Assignment -
Every line of the data must be copied exactly.

□ □ □

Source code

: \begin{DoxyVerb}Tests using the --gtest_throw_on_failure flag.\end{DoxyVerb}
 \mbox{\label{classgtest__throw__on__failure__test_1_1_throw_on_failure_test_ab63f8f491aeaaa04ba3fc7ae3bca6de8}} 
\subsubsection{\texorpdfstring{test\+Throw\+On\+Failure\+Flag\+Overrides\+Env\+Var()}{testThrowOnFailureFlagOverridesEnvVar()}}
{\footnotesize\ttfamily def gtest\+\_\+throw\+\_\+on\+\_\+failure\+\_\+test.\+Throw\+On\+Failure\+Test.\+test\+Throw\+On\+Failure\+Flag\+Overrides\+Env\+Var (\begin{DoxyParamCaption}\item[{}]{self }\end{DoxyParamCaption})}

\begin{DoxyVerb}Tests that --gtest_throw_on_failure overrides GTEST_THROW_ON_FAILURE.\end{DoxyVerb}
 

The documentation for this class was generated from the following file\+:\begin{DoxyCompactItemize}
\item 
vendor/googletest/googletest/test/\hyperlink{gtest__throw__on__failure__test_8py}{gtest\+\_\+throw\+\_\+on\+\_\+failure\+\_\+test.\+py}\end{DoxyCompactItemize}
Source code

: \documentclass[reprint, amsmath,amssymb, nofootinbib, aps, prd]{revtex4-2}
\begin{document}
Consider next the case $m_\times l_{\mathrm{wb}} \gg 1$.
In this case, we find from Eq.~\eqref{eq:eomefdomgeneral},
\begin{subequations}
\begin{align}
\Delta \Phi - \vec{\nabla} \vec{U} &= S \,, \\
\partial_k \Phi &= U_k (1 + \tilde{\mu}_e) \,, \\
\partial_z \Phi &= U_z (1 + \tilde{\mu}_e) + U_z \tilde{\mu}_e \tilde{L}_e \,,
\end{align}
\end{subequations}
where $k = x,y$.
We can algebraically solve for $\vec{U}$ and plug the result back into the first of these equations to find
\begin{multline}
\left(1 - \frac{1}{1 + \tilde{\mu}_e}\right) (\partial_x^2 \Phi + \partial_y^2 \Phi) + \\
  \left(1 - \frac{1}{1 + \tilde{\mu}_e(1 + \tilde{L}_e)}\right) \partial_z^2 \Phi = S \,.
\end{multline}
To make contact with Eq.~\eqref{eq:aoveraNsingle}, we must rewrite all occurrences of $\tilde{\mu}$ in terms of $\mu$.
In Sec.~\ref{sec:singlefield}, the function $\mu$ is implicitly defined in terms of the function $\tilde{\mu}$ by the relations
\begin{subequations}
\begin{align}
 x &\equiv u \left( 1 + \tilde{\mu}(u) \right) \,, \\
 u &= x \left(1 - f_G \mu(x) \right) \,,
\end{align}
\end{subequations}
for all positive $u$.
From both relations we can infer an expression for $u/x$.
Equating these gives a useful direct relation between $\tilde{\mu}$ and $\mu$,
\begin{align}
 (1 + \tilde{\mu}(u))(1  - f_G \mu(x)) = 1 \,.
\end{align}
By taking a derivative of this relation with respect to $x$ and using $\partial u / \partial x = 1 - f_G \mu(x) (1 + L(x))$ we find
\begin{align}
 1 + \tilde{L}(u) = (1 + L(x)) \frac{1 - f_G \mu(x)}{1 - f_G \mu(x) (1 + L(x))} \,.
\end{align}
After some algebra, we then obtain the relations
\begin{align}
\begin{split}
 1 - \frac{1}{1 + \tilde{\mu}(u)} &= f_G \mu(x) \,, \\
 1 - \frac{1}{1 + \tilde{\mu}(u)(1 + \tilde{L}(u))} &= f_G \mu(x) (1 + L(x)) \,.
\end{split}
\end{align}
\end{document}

□ □ □

Completed task -
Source code

: \begin{DoxyVerb}Tests using the --gtest_throw_on_failure flag.\end{DoxyVerb}
 \mbox{\label{classgtest__throw__on__failure__test_1_1_throw_on_failure_test_ab63f8f491aeaaa04ba3fc7ae3bca6de8}} 
\subsubsection{\texorpdfstring{test\+Throw\+On\+Failure\+Flag\+Overrides\+Env\+Var()}{testThrowOnFailureFlagOverridesEnvVar()}}
{\footnotesize\ttfamily def gtest\+\_\+throw\+\_\+on\+\_\+failure\+\_\+test.\+Throw\+On\+Failure\+Test.\+test\+Throw\+On\+Failure\+Flag\+Overrides\+Env\+Var (\begin{DoxyParamCaption}\item[{}]{self }\end{DoxyParamCaption})}

\begin{DoxyVerb}Tests that --gtest_throw_on_failure overrides GTEST_THROW_ON_FAILURE.\end{DoxyVerb}
 

The documentation for this class was generated from the following file\+:\begin{DoxyCompactItemize}
\item 
vendor/googletest/googletest/test/\hyperlink{gtest__throw__on__failure__test_8py}{gtest\+\_\+throw\+\_\+on\+\_\+failure\+\_\+test.\+py}\end{DoxyCompactItemize}
Source code

: \documentclass[reprint, amsmath,amssymb, nofootinbib, aps, prd]{revtex4-2}
\begin{document}
Consider next the case $m_\times l_{\mathrm{wb}} \gg 1$.
In this case, we find from Eq.~\eqref{eq:eomefdomgeneral},
\begin{subequations}
\begin{align}
\Delta \Phi - \vec{\nabla} \vec{U} &= S \,, \\
\partial_k \Phi &= U_k (1 + \tilde{\mu}_e) \,, \\
\partial_z \Phi &= U_z (1 + \tilde{\mu}_e) + U_z \tilde{\mu}_e \tilde{L}_e \,,
\end{align}
\end{subequations}
where $k = x,y$.
We can algebraically solve for $\vec{U}$ and plug the result back into the first of these equations to find
\begin{multline}
\left(1 - \frac{1}{1 + \tilde{\mu}_e}\right) (\partial_x^2 \Phi + \partial_y^2 \Phi) + \\
  \left(1 - \frac{1}{1 + \tilde{\mu}_e(1 + \tilde{L}_e)}\right) \partial_z^2 \Phi = S \,.
\end{multline}
To make contact with Eq.~\eqref{eq:aoveraNsingle}, we must rewrite all occurrences of $\tilde{\mu}$ in terms of $\mu$.
In Sec.~\ref{sec:singlefield}, the function $\mu$ is implicitly defined in terms of the function $\tilde{\mu}$ by the relations
\begin{subequations}
\begin{align}
 x &\equiv u \left( 1 + \tilde{\mu}(u) \right) \,, \\
 u &= x \left(1 - f_G \mu(x) \right) \,,
\end{align}
\end{subequations}
for all positive $u$.
From both relations we can infer an expression for $u/x$.
Equating these gives a useful direct relation between $\tilde{\mu}$ and $\mu$,
\begin{align}
 (1 + \tilde{\mu}(u))(1  - f_G \mu(x)) = 1 \,.
\end{align}
By taking a derivative of this relation with respect to $x$ and using $\partial u / \partial x = 1 - f_G \mu(x) (1 + L(x))$ we find
\begin{align}
 1 + \tilde{L}(u) = (1 + L(x)) \frac{1 - f_G \mu(x)}{1 - f_G \mu(x) (1 + L(x))} \,.
\end{align}
After some algebra, we then obtain the relations
\begin{align}
\begin{split}
 1 - \frac{1}{1 + \tilde{\mu}(u)} &= f_G \mu(x) \,, \\
 1 - \frac{1}{1 + \tilde{\mu}(u)(1 + \tilde{L}(u))} &= f_G \mu(x) (1 + L(x)) \,.
\end{split}
\end{align}
\end{document}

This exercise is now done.